» Required work: Go through the entries below and copy each line containing the word "React".
----------
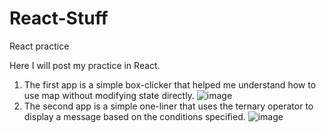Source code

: # React-Stuff
React practice


Here I will post my practice in React.

1) The first app is a simple box-clicker that helped me understand how to use map without modifying state directly.
![image](https://github.com/Kefirchik99/React-Stuff/assets/92721458/9eac81bf-7789-466e-b702-2bddac5c4180)
2) The second app is a simple one-liner that uses the ternary operator to display a message based on the conditions specified.
![image](https://github.com/Kefirchik99/React-Stuff/assets/92721458/52673c9d-561b-4842-803c-6dd7b1aceb68)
----------
» Response area:
: # React-Stuff
React practice
Here I will post my practice in React.
![image](https://github.com/Kefirchik99/React-Stuff/assets/92721458/9eac81bf-7789-466e-b702-2bddac5c4180)
![image](https://github.com/Kefirchik99/React-Stuff/assets/92721458/52673c9d-561b-4842-803c-6dd7b1aceb68)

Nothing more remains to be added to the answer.